Tuesday, September 16, 2025

Fearing Death

 
“You don’t have a soul. You are a soul. You have a body.” 
(unknown, but definitely not C. S. Lewis) 
 
When I was a little girl I saw a glossy magazine with pictures of King Tutankhamen's treasure.  And there were pictures of mummies.  I wasn't really horrified until I was at church and we got to the bit about "the resurrection of the body and life everlasting."  The Church was backing the zombie apocalypse?  Eewwww.

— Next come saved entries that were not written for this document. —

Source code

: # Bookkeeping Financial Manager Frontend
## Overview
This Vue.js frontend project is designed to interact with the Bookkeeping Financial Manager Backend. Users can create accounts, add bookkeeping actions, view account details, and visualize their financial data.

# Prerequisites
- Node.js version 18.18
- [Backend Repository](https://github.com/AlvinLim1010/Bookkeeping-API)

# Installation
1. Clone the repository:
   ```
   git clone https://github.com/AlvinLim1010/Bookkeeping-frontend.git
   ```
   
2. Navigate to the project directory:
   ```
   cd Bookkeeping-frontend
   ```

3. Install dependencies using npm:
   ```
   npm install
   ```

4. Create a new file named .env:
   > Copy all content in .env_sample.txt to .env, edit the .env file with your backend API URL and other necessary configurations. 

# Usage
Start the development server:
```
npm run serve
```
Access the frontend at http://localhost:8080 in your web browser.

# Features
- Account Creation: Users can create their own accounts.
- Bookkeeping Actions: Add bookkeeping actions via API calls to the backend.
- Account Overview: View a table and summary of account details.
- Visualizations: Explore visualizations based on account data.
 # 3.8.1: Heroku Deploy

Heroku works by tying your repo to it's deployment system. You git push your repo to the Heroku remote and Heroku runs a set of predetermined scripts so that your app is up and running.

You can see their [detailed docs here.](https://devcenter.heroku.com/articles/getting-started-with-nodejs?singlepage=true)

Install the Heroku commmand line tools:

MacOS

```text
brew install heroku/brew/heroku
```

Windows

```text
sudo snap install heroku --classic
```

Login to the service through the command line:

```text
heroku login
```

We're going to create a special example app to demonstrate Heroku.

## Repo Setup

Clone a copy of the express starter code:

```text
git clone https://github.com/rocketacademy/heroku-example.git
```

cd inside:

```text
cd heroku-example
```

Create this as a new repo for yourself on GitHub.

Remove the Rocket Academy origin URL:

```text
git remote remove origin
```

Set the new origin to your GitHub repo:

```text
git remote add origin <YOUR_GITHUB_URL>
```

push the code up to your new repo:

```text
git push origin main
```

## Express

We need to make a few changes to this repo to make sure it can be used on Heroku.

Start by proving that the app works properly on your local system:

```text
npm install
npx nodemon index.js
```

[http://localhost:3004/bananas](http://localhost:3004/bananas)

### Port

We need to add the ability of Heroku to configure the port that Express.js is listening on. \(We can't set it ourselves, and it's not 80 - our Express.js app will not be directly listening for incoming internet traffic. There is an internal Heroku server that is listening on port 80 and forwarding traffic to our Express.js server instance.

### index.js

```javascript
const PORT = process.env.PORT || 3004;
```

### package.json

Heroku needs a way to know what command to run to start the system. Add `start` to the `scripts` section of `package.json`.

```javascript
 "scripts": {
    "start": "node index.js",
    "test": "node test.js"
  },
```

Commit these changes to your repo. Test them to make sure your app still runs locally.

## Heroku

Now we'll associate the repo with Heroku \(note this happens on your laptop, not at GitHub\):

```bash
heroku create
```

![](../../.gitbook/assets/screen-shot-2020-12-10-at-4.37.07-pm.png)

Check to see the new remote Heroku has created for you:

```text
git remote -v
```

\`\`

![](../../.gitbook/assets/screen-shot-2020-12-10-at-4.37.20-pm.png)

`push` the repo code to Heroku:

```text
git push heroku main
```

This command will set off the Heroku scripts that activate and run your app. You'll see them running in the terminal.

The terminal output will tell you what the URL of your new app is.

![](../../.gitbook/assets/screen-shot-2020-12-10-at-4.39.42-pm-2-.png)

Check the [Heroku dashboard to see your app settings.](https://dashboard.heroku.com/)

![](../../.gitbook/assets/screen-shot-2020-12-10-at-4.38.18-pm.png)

Our species has always been obsessed with achieving immortality -- perhaps because we can not accept our own impermanence.  The massive tombs of antiquity, filled with unimaginable wealth, often to the bankruptcy of the kingdom were meant to be passports to immortality.  The fact that most of the tombs have been looted puts  meaning into "you can't take it with you."  
 
We all know death is inevitable, but how many of us truly accept that and understand it?  The greatest gift any faith can give is lessening the fear of death.  Sadly Christianity in particular has focused on scaring the bejesus out of adherents with threats of eternal damnation if they dare have a thought that does not comport with the accepted church view.  Rather than stressing how how to be a good person worthy of Heaven, they have instead stressed that every little mistake and socially condemned sin leads us to the fires.  Christianity never gave me a sense of peace.
 
It was Buddhism that took away my fear of death.  I am actually looking forward to it, but am in no rush, of course.  I don't believe in either eternal reward or eternal suffering.  All the suffering I have every known of was here on Earth in this reality.  Every evil deed ever done was done here.  Because of my childhood in a haunted house, I never questioned that there was something outside of our reality.
 
Losing one's fear of death is truly liberating.  I do not mourn anyone's passing these days, but I do miss them.  It is no longer a crushing sense of loss, but a more bewildered wondering when will I see them again.  I look at my lover, my child, my family, my friends, my cats and know that there is a separation in the future so I appreciate them more while they are here.  
 
The fear of death is the attachment to life.  Buddhism centers on the ideal of non-attachment to everything because all of it is impermanent.  It doesn't mean I don't love, don't feel, don't care.  It just means that when the time comes to say goodbye to someone or something, I make my peace with it and move on.